> **Your assignment**
Show every line of the material that follows in which the word "right" occurs.

> **Records for processing**
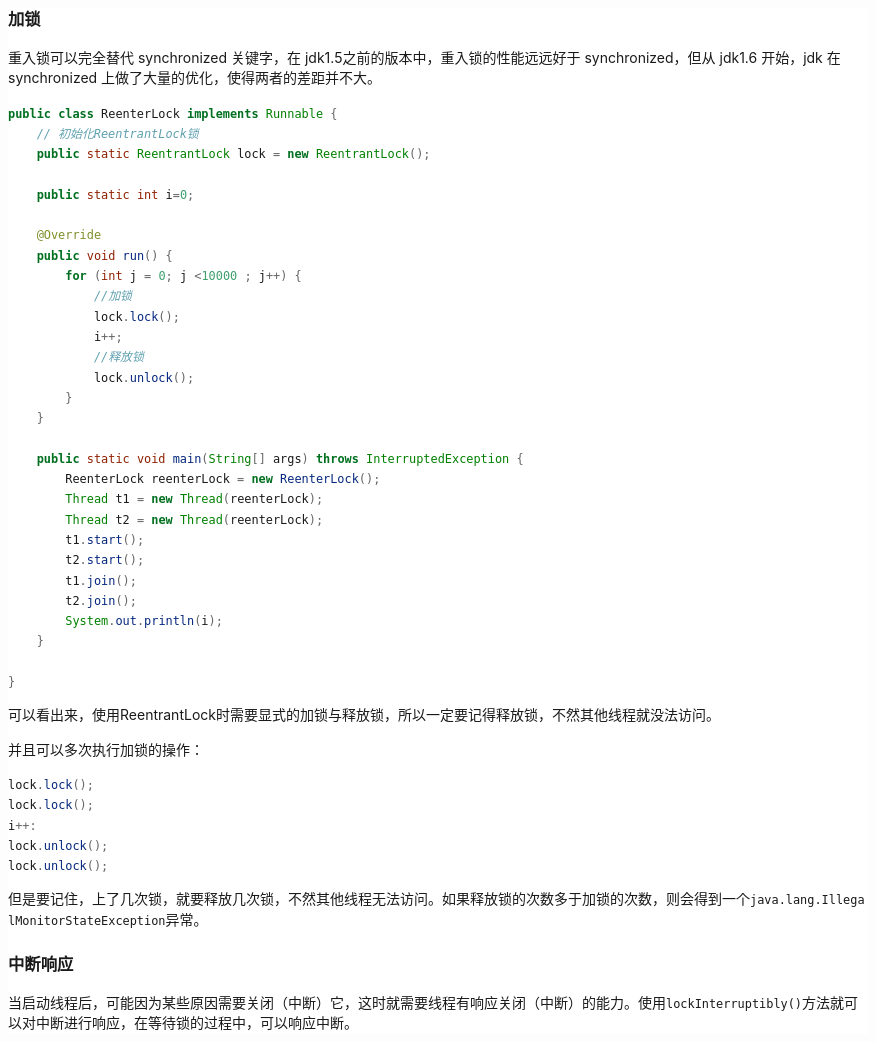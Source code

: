 ### 加锁

重入锁可以完全替代 synchronized 关键字，在 jdk1.5之前的版本中，重入锁的性能远远好于 synchronized，但从 jdk1.6 开始，jdk 在 synchronized 上做了大量的优化，使得两者的差距并不大。

```java
public class ReenterLock implements Runnable {
	// 初始化ReentrantLock锁
	public static ReentrantLock lock = new ReentrantLock();

	public static int i=0;

	@Override
	public void run() {
		for (int j = 0; j <10000 ; j++) {
			//加锁
            lock.lock();
			i++;
            //释放锁
			lock.unlock();
		}
	}

	public static void main(String[] args) throws InterruptedException {
		ReenterLock reenterLock = new ReenterLock();
		Thread t1 = new Thread(reenterLock);
		Thread t2 = new Thread(reenterLock);
		t1.start();
		t2.start();
		t1.join();
		t2.join();
		System.out.println(i);
	}

}
```

可以看出来，使用ReentrantLock时需要显式的加锁与释放锁，所以一定要记得释放锁，不然其他线程就没法访问。

并且可以多次执行加锁的操作：

```java
lock.lock();
lock.lock();
i++:
lock.unlock();
lock.unlock();
```

但是要记住，上了几次锁，就要释放几次锁，不然其他线程无法访问。如果释放锁的次数多于加锁的次数，则会得到一个`java.lang.IllegalMonitorStateException`异常。

### 中断响应

当启动线程后，可能因为某些原因需要关闭（中断）它，这时就需要线程有响应关闭（中断）的能力。使用`lockInterruptibly()`方法就可以对中断进行响应，在等待锁的过程中，可以响应中断。
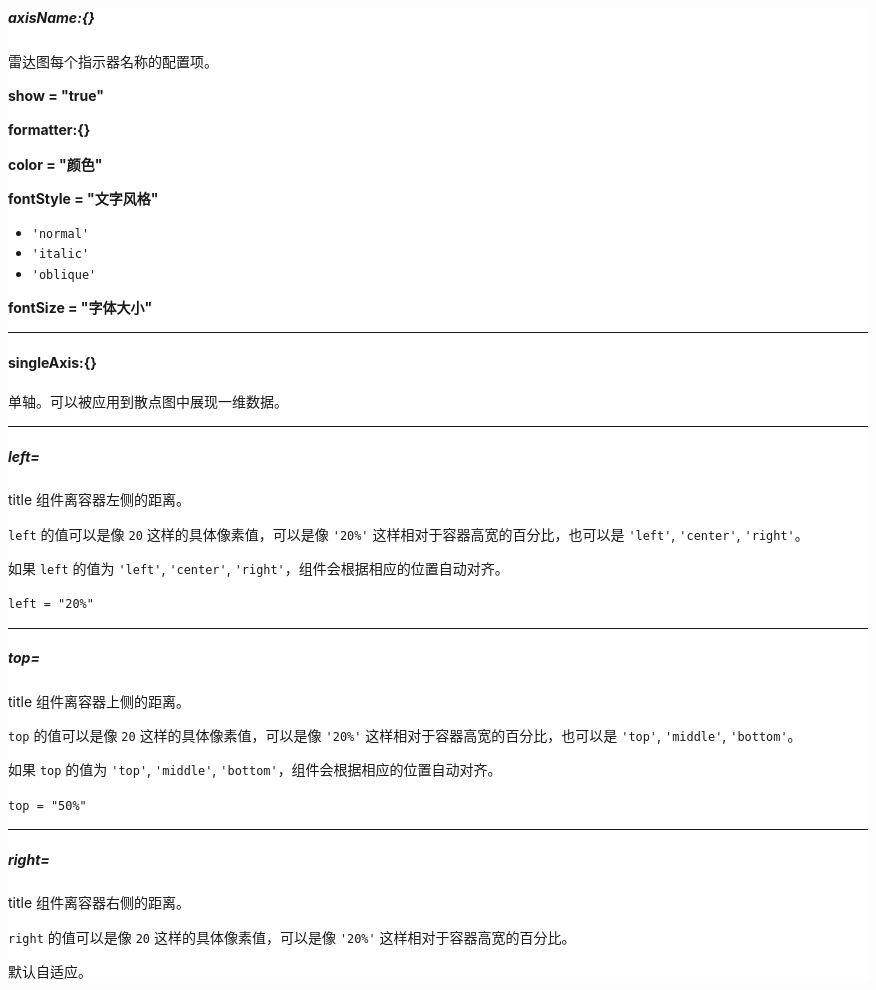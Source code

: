 ##### axisName:{}

雷达图每个指示器名称的配置项。

**show = "true"**

**formatter:{}**

**color = "颜色"**

**fontStyle = "文字风格"**

- `'normal'`
- `'italic'`
- `'oblique'`

**fontSize = "字体大小"**

***

#### singleAxis:{}

单轴。可以被应用到散点图中展现一维数据。

***

##### left=

title 组件离容器左侧的距离。

`left` 的值可以是像 `20` 这样的具体像素值，可以是像 `'20%'` 这样相对于容器高宽的百分比，也可以是 `'left'`, `'center'`, `'right'`。

如果 `left` 的值为 `'left'`, `'center'`, `'right'`，组件会根据相应的位置自动对齐。

```
left = "20%"
```

------

##### top=

title 组件离容器上侧的距离。

`top` 的值可以是像 `20` 这样的具体像素值，可以是像 `'20%'` 这样相对于容器高宽的百分比，也可以是 `'top'`, `'middle'`, `'bottom'`。

如果 `top` 的值为 `'top'`, `'middle'`, `'bottom'`，组件会根据相应的位置自动对齐。

```
top = "50%"
```

------

##### right=

title 组件离容器右侧的距离。

`right` 的值可以是像 `20` 这样的具体像素值，可以是像 `'20%'` 这样相对于容器高宽的百分比。

默认自适应。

> **Output of the task**
`left` 的值可以是像 `20` 这样的具体像素值，可以是像 `'20%'` 这样相对于容器高宽的百分比，也可以是 `'left'`, `'center'`, `'right'`。
如果 `left` 的值为 `'left'`, `'center'`, `'right'`，组件会根据相应的位置自动对齐。
##### right=
`right` 的值可以是像 `20` 这样的具体像素值，可以是像 `'20%'` 这样相对于容器高宽的百分比。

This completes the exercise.